A notable attendee was Dawn Bowden, Deputy Minister of the Welsh Government for Arts, Sport, and Tourism.
Dawn Bowden making her remarks at WEDSA
On the Awards, Deputy Minister Bowden said, “It is a key priority for Welsh Government to promote equal access to sports, and to support our talented athletes and grassroots clubs.
“The Wales Ethnic Diversity Sports Awards is a celebration of our ethnic minority athletes, coaches, volunteers, and leaders. All the nominees are making such a positive impact on sport in Wales and the winners in each category rightly deserve their moment in the spotlight.
“I hope these awards become an annual event in the sporting calendar, so we continue to recognise the people who motivate and inspire others in their community and across Wales to enjoy the benefits of sport and to express their talent.”
When will the next WEDSA be held?
The plans are for the next WEDSA to be held in 2025 and for the awards to run on a biannual basis.

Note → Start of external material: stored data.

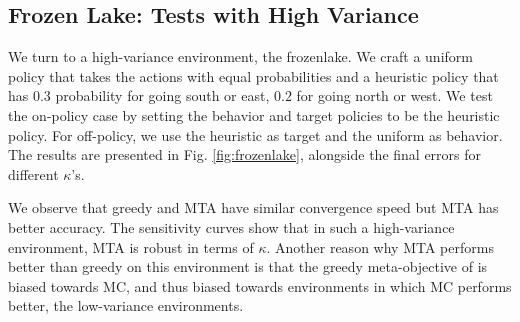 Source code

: \documentclass{article}
\begin{document}
\subsection{Frozen Lake: Tests with High Variance}
We turn to a high-variance environment, the frozenlake. We craft a uniform policy that takes the actions with equal probabilities and a heuristic policy that has $0.3$ probability for going south or east, $0.2$ for going north or west. We test the on-policy case by setting the behavior and target policies to be the heuristic policy. For off-policy, we use the heuristic as target and the uniform as behavior. The results are presented in Fig. \ref{fig:frozenlake}, alongside the final errors for different $\kappa$'s.
\par
We observe that greedy and MTA have similar convergence speed but MTA has better accuracy. The sensitivity curves show that in such a high-variance environment, MTA is robust in terms of $\kappa$. Another reason why MTA performs better than greedy on this environment is that the greedy meta-objective of \cite{white2016greedy} is biased towards MC, and thus biased towards environments in which MC performs better, \ie{} the low-variance environments.
\par
\end{document}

Sport Wales, Wales Council for Voluntary Action, Women Connect First, and Cardiff Third Sector Council were the event partners of the awards
Rajma says, “We want to be able to do the awards every two years, we don’t want to do it yearly because we would very quickly saturate our audience. I think we also just need some time to reflect and see what learning we can take for the future.
“But now we’ve got the template, we’ve got our contacts, we’ve got an idea of how much it’s going to cost and we’ve got all our texts and write-ups for the nominations.
“We’ve set the scene and it shouldn’t be as hard going forward, meaning we can start planning the 2025 awards much earlier.”